SECTION 1.03. Effect of the Mergers.
(a) Zillow Merger. At the Initial Effective Time, the effect of the Zillow Merger shall be as provided in the applicable provisions of the WBCA. Without limiting the generality of the foregoing, and subject thereto, at the Initial Effective Time, all the property, rights, privileges, powers and franchises of Zillow and Zillow Merger Sub shall vest in the Zillow Surviving Corporation, and all debts, liabilities, obligations, restrictions, disabilities and duties of each of Zillow and Zillow Merger Sub shall become the debts, liabilities, obligations, restrictions, disabilities and duties of the Zillow Surviving Corporation.

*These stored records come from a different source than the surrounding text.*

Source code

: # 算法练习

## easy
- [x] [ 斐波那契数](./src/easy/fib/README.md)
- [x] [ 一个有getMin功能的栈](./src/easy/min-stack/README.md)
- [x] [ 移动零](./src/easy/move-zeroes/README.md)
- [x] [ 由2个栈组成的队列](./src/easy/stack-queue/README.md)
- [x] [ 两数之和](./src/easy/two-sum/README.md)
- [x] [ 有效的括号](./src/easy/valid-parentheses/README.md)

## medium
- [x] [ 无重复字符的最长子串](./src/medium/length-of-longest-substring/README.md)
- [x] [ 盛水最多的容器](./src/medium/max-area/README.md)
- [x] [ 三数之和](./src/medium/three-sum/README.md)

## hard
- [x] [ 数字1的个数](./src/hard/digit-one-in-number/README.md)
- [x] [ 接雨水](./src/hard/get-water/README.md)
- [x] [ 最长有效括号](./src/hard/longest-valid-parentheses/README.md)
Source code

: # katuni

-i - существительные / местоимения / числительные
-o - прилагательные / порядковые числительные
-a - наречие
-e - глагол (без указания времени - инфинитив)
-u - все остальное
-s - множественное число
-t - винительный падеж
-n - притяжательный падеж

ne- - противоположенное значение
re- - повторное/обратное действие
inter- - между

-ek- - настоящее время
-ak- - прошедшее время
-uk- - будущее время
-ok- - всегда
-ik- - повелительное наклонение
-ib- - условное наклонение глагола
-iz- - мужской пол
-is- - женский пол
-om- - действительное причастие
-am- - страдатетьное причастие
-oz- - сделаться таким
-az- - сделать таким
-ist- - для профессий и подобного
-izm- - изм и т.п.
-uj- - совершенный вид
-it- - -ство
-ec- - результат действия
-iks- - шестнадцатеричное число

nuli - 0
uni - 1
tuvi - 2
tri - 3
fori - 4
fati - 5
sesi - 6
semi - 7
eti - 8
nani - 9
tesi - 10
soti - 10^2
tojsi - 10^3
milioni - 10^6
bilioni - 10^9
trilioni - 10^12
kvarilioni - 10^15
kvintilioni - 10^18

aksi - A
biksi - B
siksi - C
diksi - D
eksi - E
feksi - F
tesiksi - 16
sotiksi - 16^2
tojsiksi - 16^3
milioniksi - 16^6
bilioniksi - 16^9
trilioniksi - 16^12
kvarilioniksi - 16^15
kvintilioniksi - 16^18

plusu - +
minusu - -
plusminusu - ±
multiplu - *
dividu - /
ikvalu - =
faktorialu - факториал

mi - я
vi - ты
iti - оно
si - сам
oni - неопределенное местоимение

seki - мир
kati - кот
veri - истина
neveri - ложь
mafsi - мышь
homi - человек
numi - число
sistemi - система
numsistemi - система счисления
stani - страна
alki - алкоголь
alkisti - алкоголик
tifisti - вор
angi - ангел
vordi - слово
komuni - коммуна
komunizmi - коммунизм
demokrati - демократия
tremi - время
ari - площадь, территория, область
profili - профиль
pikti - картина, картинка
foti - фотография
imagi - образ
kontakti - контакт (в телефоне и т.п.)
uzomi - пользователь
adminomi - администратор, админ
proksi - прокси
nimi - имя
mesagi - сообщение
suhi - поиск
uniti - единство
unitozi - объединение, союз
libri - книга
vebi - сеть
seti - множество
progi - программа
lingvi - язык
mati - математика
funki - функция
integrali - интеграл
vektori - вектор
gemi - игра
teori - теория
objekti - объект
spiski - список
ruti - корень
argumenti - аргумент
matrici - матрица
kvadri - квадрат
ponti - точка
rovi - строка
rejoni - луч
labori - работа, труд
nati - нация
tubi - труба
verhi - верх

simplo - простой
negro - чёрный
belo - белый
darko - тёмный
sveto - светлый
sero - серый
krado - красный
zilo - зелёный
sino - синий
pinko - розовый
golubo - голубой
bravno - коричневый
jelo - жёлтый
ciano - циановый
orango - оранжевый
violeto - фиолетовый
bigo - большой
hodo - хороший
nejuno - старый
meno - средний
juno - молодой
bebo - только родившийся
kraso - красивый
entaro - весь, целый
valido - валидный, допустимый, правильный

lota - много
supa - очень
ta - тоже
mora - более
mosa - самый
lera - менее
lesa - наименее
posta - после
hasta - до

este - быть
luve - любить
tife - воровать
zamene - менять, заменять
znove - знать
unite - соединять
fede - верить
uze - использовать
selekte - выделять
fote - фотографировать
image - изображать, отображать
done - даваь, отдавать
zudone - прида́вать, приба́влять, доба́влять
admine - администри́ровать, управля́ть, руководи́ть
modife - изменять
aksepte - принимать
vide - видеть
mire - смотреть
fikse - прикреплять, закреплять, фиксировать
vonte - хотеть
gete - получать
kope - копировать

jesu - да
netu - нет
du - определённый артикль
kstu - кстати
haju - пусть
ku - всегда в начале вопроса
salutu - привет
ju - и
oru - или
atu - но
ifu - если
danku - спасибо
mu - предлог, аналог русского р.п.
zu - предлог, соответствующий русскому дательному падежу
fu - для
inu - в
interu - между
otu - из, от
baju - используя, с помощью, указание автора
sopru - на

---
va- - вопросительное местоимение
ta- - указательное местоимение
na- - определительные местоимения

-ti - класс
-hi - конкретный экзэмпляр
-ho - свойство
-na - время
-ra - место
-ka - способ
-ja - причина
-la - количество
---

(b) Trulia Merger. At the Effective Time, the effect of the Trulia Merger shall be as provided in the applicable provisions of the DGCL. Without limiting the generality of the foregoing, and subject thereto, at the Effective Time, all the property, rights, privileges, powers and franchises of Trulia and Trulia Merger Sub shall vest in the Trulia Surviving Corporation, and all debts, liabilities, obligations, restrictions, disabilities and duties of each of Trulia and Trulia Merger Sub shall become the debts, liabilities, obligations, restrictions, disabilities and duties of the Trulia Surviving Corporation.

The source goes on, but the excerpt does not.